When we reconvene the next morning, he tells us about it—it was a loud ghost yelling in Shandong dialect, trying to get a cigarette. “But all I’ve got is this e-cigarette,” our cinematographer replied. Annoyed, the ghost left the room, skulking back to where it was buried, across the street.
Dinglou village is a successful e-commerce town, tucked into the flat, dusty plains of Shandong. Its success shows in the restaurants, the paved roads, the bustling morning market, and even the village ghosts who have become rich enough to pick up smoking. The daily open-air market is a veritable bazaar of wonders, but the main highlight might be a man selling sesame oil out of an enormous wok the size of a small adult. Dinglou and its neighboring town, Daji, are unusually wealthy for villages in rural China. Dinglou is filled with these market spectacles, which go beyond typical rural open-air markets of vegetables and garlic. There is even a bakery that sells cakes with RMB 100 bills embedded in the frosting. The village boasts about its broadband fiber-optic cable, purportedly faster than internet in Shanghai. It’s a boomtown here, and it’s miserable.
At the Rural Internet Center, a short beige building located next to a swath of fields, an exhibit tells the fabled origin story of Dinglou’s success. An attendant hands each of us a bottle of lukewarm water as we stand in front of a large LCD screen. He turns on a video. The video’s sound blasts through large, cheap speakers placed throughout the exhibition hall, tiled in Taobao.com’s signature orange. “Rural Taobao is the future!” th
e narrator’s voice booms through the speakers.

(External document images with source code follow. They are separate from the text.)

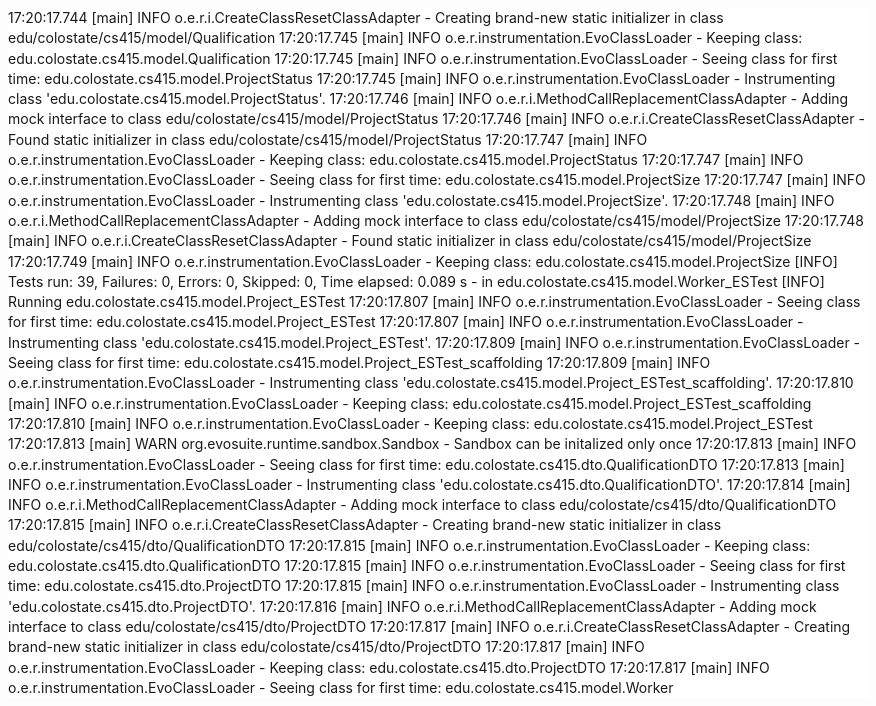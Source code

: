 17:20:17.744 [main] INFO  o.e.r.i.CreateClassResetClassAdapter - Creating brand-new static initializer in class edu/colostate/cs415/model/Qualification
17:20:17.745 [main] INFO  o.e.r.instrumentation.EvoClassLoader - Keeping class: edu.colostate.cs415.model.Qualification
17:20:17.745 [main] INFO  o.e.r.instrumentation.EvoClassLoader - Seeing class for first time: edu.colostate.cs415.model.ProjectStatus
17:20:17.745 [main] INFO  o.e.r.instrumentation.EvoClassLoader - Instrumenting class 'edu.colostate.cs415.model.ProjectStatus'.
17:20:17.746 [main] INFO  o.e.r.i.MethodCallReplacementClassAdapter - Adding mock interface to class edu/colostate/cs415/model/ProjectStatus
17:20:17.746 [main] INFO  o.e.r.i.CreateClassResetClassAdapter - Found static initializer in class edu/colostate/cs415/model/ProjectStatus
17:20:17.747 [main] INFO  o.e.r.instrumentation.EvoClassLoader - Keeping class: edu.colostate.cs415.model.ProjectStatus
17:20:17.747 [main] INFO  o.e.r.instrumentation.EvoClassLoader - Seeing class for first time: edu.colostate.cs415.model.ProjectSize
17:20:17.747 [main] INFO  o.e.r.instrumentation.EvoClassLoader - Instrumenting class 'edu.colostate.cs415.model.ProjectSize'.
17:20:17.748 [main] INFO  o.e.r.i.MethodCallReplacementClassAdapter - Adding mock interface to class edu/colostate/cs415/model/ProjectSize
17:20:17.748 [main] INFO  o.e.r.i.CreateClassResetClassAdapter - Found static initializer in class edu/colostate/cs415/model/ProjectSize
17:20:17.749 [main] INFO  o.e.r.instrumentation.EvoClassLoader - Keeping class: edu.colostate.cs415.model.ProjectSize
[INFO] Tests run: 39, Failures: 0, Errors: 0, Skipped: 0, Time elapsed: 0.089 s - in edu.colostate.cs415.model.Worker_ESTest
[INFO] Running edu.colostate.cs415.model.Project_ESTest
17:20:17.807 [main] INFO  o.e.r.instrumentation.EvoClassLoader - Seeing class for first time: edu.colostate.cs415.model.Project_ESTest
17:20:17.807 [main] INFO  o.e.r.instrumentation.EvoClassLoader - Instrumenting class 'edu.colostate.cs415.model.Project_ESTest'.
17:20:17.809 [main] INFO  o.e.r.instrumentation.EvoClassLoader - Seeing class for first time: edu.colostate.cs415.model.Project_ESTest_scaffolding
17:20:17.809 [main] INFO  o.e.r.instrumentation.EvoClassLoader - Instrumenting class 'edu.colostate.cs415.model.Project_ESTest_scaffolding'.
17:20:17.810 [main] INFO  o.e.r.instrumentation.EvoClassLoader - Keeping class: edu.colostate.cs415.model.Project_ESTest_scaffolding
17:20:17.810 [main] INFO  o.e.r.instrumentation.EvoClassLoader - Keeping class: edu.colostate.cs415.model.Project_ESTest
17:20:17.813 [main] WARN  org.evosuite.runtime.sandbox.Sandbox - Sandbox can be initalized only once
17:20:17.813 [main] INFO  o.e.r.instrumentation.EvoClassLoader - Seeing class for first time: edu.colostate.cs415.dto.QualificationDTO
17:20:17.813 [main] INFO  o.e.r.instrumentation.EvoClassLoader - Instrumenting class 'edu.colostate.cs415.dto.QualificationDTO'.
17:20:17.814 [main] INFO  o.e.r.i.MethodCallReplacementClassAdapter - Adding mock interface to class edu/colostate/cs415/dto/QualificationDTO
17:20:17.815 [main] INFO  o.e.r.i.CreateClassResetClassAdapter - Creating brand-new static initializer in class edu/colostate/cs415/dto/QualificationDTO
17:20:17.815 [main] INFO  o.e.r.instrumentation.EvoClassLoader - Keeping class: edu.colostate.cs415.dto.QualificationDTO
17:20:17.815 [main] INFO  o.e.r.instrumentation.EvoClassLoader - Seeing class for first time: edu.colostate.cs415.dto.ProjectDTO
17:20:17.815 [main] INFO  o.e.r.instrumentation.EvoClassLoader - Instrumenting class 'edu.colostate.cs415.dto.ProjectDTO'.
17:20:17.816 [main] INFO  o.e.r.i.MethodCallReplacementClassAdapter - Adding mock interface to class edu/colostate/cs415/dto/ProjectDTO
17:20:17.817 [main] INFO  o.e.r.i.CreateClassResetClassAdapter - Creating brand-new static initializer in class edu/colostate/cs415/dto/ProjectDTO
17:20:17.817 [main] INFO  o.e.r.instrumentation.EvoClassLoader - Keeping class: edu.colostate.cs415.dto.ProjectDTO
17:20:17.817 [main] INFO  o.e.r.instrumentation.EvoClassLoader - Seeing class for first time: edu.colostate.cs415.model.Worker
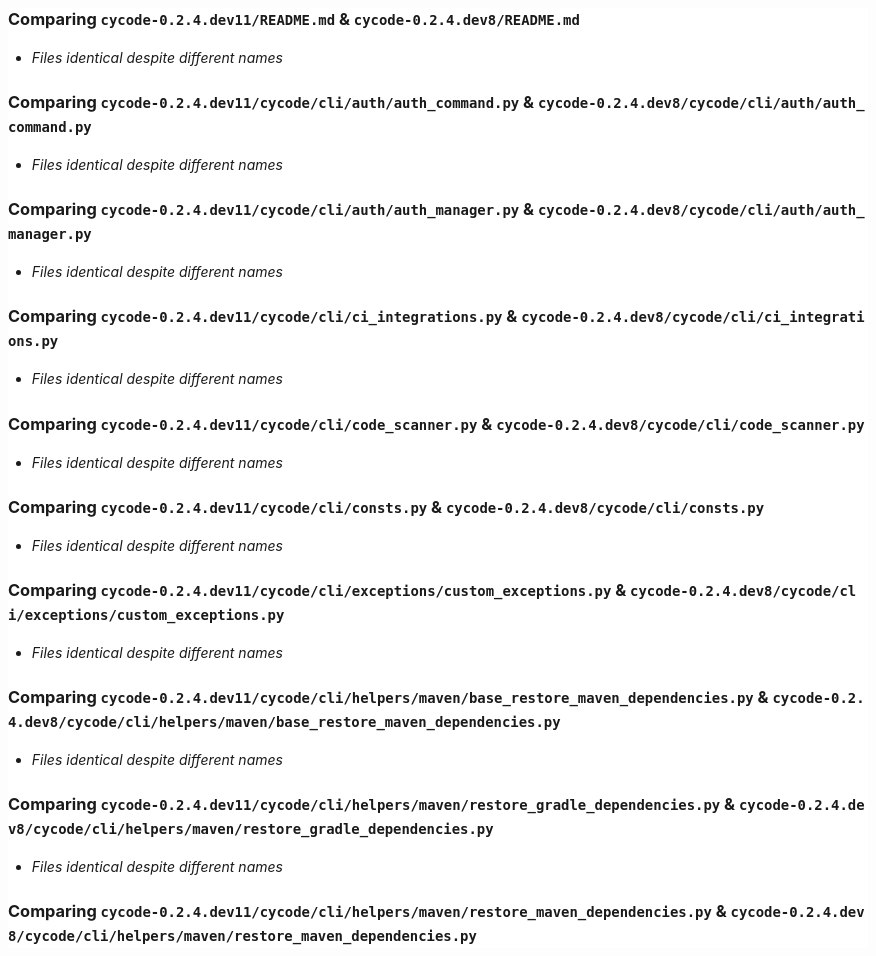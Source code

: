 ### Comparing `cycode-0.2.4.dev11/README.md` & `cycode-0.2.4.dev8/README.md`

 * *Files identical despite different names*

### Comparing `cycode-0.2.4.dev11/cycode/cli/auth/auth_command.py` & `cycode-0.2.4.dev8/cycode/cli/auth/auth_command.py`

 * *Files identical despite different names*

### Comparing `cycode-0.2.4.dev11/cycode/cli/auth/auth_manager.py` & `cycode-0.2.4.dev8/cycode/cli/auth/auth_manager.py`

 * *Files identical despite different names*

### Comparing `cycode-0.2.4.dev11/cycode/cli/ci_integrations.py` & `cycode-0.2.4.dev8/cycode/cli/ci_integrations.py`

 * *Files identical despite different names*

### Comparing `cycode-0.2.4.dev11/cycode/cli/code_scanner.py` & `cycode-0.2.4.dev8/cycode/cli/code_scanner.py`

 * *Files identical despite different names*

### Comparing `cycode-0.2.4.dev11/cycode/cli/consts.py` & `cycode-0.2.4.dev8/cycode/cli/consts.py`

 * *Files identical despite different names*

### Comparing `cycode-0.2.4.dev11/cycode/cli/exceptions/custom_exceptions.py` & `cycode-0.2.4.dev8/cycode/cli/exceptions/custom_exceptions.py`

 * *Files identical despite different names*

### Comparing `cycode-0.2.4.dev11/cycode/cli/helpers/maven/base_restore_maven_dependencies.py` & `cycode-0.2.4.dev8/cycode/cli/helpers/maven/base_restore_maven_dependencies.py`

 * *Files identical despite different names*

### Comparing `cycode-0.2.4.dev11/cycode/cli/helpers/maven/restore_gradle_dependencies.py` & `cycode-0.2.4.dev8/cycode/cli/helpers/maven/restore_gradle_dependencies.py`

 * *Files identical despite different names*

### Comparing `cycode-0.2.4.dev11/cycode/cli/helpers/maven/restore_maven_dependencies.py` & `cycode-0.2.4.dev8/cycode/cli/helpers/maven/restore_maven_dependencies.py`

In rural Taobao land, there is no government, just the rules of Taobao. Alibaba makes a range of platforms, including 1688.com (the digits when said out loud in Chinese sound like “Alibaba”), a domestic site for bulk purchases. But Alibaba is most well-known for Taobao.com, a huge e-commerce site that allows small businesses and individuals to sell directly to consumers. All the goods are new, and some of them are homemade. As of 2017, Taobao had six hundred million monthly active users, compared to Amazon’s three hundred million monthly active users. Everything, and I mean everything, can be found on Taobao: a gold-plated lighter in the shape of people in coitus that moans when you ignite it, umbrellas in an array of animal shapes and decorations, red dates the size of eggs, tea, fried-dough fritters, banned books, banned video games, and Adidas Yeezy shoes that range from obviously fake to high-quality fake (“AAA level” in knockoff lingo) to very much real.
The video we’re watching on how rural Taobao is the future flashes, spins, whirs in a thicket of video effects that look like they came from a Microsoft PowerPoint presentation circa 1990. The narrator describes how in 2013 the internet giant Alibaba launched the Rural Taobao strategy, aimed at improving the lives of those in rural China. It’s as if Google decided to turn itself into a branch of the United Nations, or as if Amazon decided it suddenly wanted to offer assistance to an Appalachian coal-mining town by helping its citizens start candy businesses and giving them Amazon-backed loans.